> [Work task]:
The answer should consist of each line below that contains the word "Coolant".

> [Available data]:
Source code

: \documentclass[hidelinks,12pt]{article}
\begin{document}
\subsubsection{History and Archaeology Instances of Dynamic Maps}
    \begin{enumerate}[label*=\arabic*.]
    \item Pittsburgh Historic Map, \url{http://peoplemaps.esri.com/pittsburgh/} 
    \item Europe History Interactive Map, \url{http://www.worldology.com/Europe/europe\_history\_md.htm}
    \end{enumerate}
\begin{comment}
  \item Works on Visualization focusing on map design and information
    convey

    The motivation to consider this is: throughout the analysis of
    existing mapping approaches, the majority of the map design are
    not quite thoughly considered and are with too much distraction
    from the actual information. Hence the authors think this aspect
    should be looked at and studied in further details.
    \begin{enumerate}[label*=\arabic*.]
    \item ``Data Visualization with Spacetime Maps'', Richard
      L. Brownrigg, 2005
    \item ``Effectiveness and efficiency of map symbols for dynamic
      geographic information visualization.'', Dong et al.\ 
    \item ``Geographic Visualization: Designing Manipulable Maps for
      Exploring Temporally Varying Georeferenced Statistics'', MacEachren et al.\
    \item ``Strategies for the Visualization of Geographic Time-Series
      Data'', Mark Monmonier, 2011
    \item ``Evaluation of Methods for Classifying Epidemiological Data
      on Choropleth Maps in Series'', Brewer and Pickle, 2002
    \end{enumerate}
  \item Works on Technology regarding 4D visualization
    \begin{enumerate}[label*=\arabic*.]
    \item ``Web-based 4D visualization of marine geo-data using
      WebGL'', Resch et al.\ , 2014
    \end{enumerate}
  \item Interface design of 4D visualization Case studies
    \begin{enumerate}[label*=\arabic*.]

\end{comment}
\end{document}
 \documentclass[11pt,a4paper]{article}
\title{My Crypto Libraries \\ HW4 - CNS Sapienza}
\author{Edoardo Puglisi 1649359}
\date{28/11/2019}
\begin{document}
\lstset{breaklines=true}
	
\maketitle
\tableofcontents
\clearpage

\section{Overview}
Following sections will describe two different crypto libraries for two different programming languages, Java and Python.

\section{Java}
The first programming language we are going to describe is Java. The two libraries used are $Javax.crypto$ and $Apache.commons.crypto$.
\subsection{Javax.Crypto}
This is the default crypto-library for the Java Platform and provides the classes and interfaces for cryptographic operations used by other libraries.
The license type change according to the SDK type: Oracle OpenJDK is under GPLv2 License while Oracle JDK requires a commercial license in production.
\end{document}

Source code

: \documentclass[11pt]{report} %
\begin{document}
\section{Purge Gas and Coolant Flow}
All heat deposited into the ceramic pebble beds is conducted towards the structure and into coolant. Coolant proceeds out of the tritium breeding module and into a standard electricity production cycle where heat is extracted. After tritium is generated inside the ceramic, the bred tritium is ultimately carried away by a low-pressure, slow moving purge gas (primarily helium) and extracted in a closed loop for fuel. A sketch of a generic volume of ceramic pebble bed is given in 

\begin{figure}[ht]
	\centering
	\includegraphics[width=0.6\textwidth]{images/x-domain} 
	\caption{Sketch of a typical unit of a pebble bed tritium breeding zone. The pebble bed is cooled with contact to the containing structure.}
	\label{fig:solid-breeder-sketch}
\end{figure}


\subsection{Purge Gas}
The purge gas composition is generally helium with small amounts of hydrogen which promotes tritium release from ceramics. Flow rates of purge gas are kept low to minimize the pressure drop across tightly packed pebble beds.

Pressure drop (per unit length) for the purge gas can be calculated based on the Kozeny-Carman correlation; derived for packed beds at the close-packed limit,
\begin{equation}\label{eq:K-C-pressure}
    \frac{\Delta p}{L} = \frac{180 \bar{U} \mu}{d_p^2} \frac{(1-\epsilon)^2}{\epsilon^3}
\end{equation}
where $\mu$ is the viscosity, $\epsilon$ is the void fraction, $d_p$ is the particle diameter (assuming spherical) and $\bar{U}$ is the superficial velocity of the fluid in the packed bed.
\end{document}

> [Answer to this task]:
\section{Purge Gas and Coolant Flow}
All heat deposited into the ceramic pebble beds is conducted towards the structure and into coolant. Coolant proceeds out of the tritium breeding module and into a standard electricity production cycle where heat is extracted. After tritium is generated inside the ceramic, the bred tritium is ultimately carried away by a low-pressure, slow moving purge gas (primarily helium) and extracted in a closed loop for fuel. A sketch of a generic volume of ceramic pebble bed is given in 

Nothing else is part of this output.